# TASK:
Scan the records for "pile". Report each line that includes it.

# DATA FOR THIS TASK:
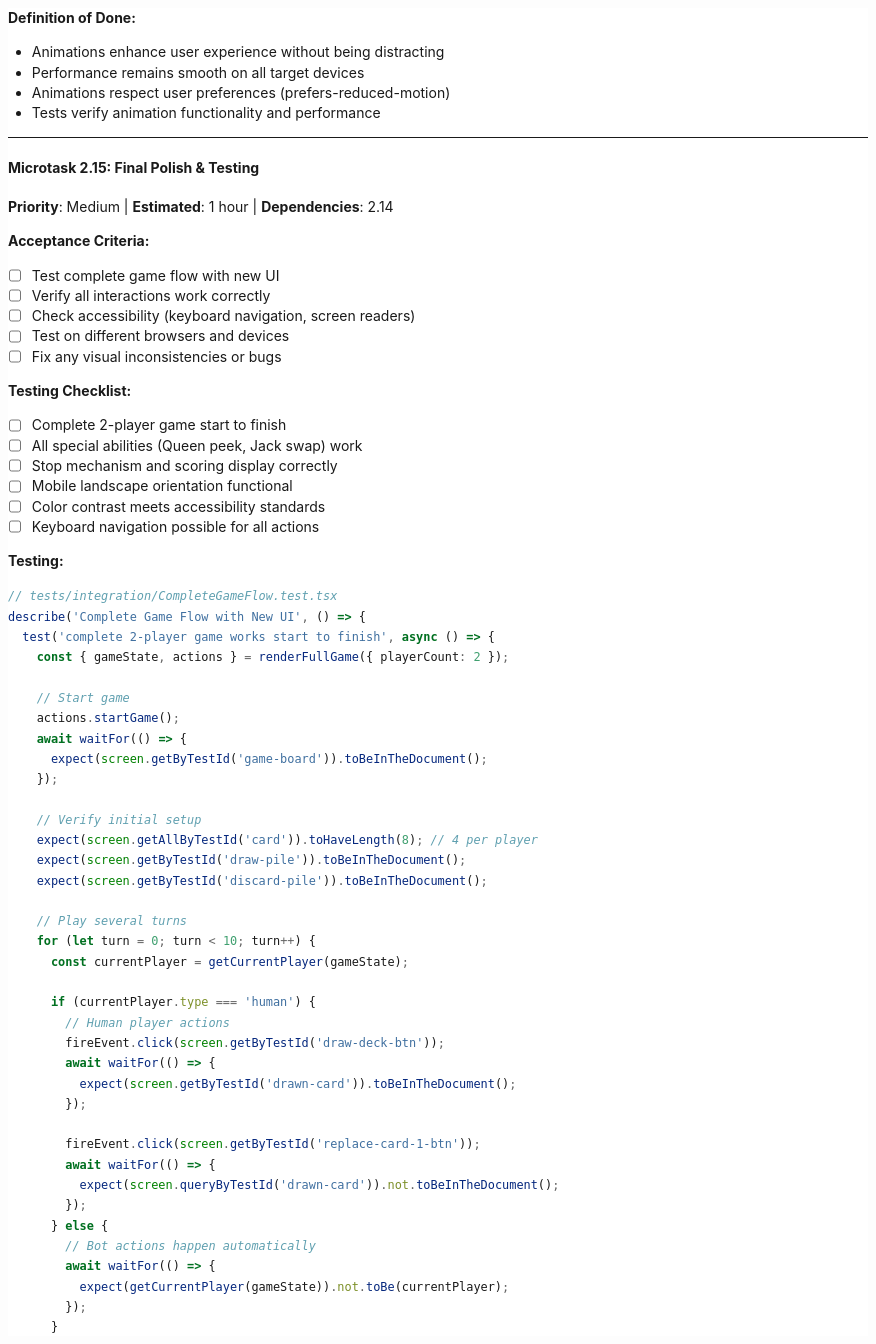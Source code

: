 **Definition of Done:**
- Animations enhance user experience without being distracting
- Performance remains smooth on all target devices
- Animations respect user preferences (prefers-reduced-motion)
- Tests verify animation functionality and performance

---

#### **Microtask 2.15: Final Polish & Testing**
**Priority**: Medium | **Estimated**: 1 hour | **Dependencies**: 2.14

**Acceptance Criteria:**
- [ ] Test complete game flow with new UI
- [ ] Verify all interactions work correctly
- [ ] Check accessibility (keyboard navigation, screen readers)
- [ ] Test on different browsers and devices
- [ ] Fix any visual inconsistencies or bugs

**Testing Checklist:**
- [ ] Complete 2-player game start to finish
- [ ] All special abilities (Queen peek, Jack swap) work
- [ ] Stop mechanism and scoring display correctly
- [ ] Mobile landscape orientation functional
- [ ] Color contrast meets accessibility standards
- [ ] Keyboard navigation possible for all actions

**Testing:**
```typescript
// tests/integration/CompleteGameFlow.test.tsx
describe('Complete Game Flow with New UI', () => {
  test('complete 2-player game works start to finish', async () => {
    const { gameState, actions } = renderFullGame({ playerCount: 2 });
    
    // Start game
    actions.startGame();
    await waitFor(() => {
      expect(screen.getByTestId('game-board')).toBeInTheDocument();
    });
    
    // Verify initial setup
    expect(screen.getAllByTestId('card')).toHaveLength(8); // 4 per player
    expect(screen.getByTestId('draw-pile')).toBeInTheDocument();
    expect(screen.getByTestId('discard-pile')).toBeInTheDocument();
    
    // Play several turns
    for (let turn = 0; turn < 10; turn++) {
      const currentPlayer = getCurrentPlayer(gameState);
      
      if (currentPlayer.type === 'human') {
        // Human player actions
        fireEvent.click(screen.getByTestId('draw-deck-btn'));
        await waitFor(() => {
          expect(screen.getByTestId('drawn-card')).toBeInTheDocument();
        });
        
        fireEvent.click(screen.getByTestId('replace-card-1-btn'));
        await waitFor(() => {
          expect(screen.queryByTestId('drawn-card')).not.toBeInTheDocument();
        });
      } else {
        // Bot actions happen automatically
        await waitFor(() => {
          expect(getCurrentPlayer(gameState)).not.toBe(currentPlayer);
        });
      }
```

# ANSWER:
    expect(screen.getByTestId('draw-pile')).toBeInTheDocument();
    expect(screen.getByTestId('discard-pile')).toBeInTheDocument();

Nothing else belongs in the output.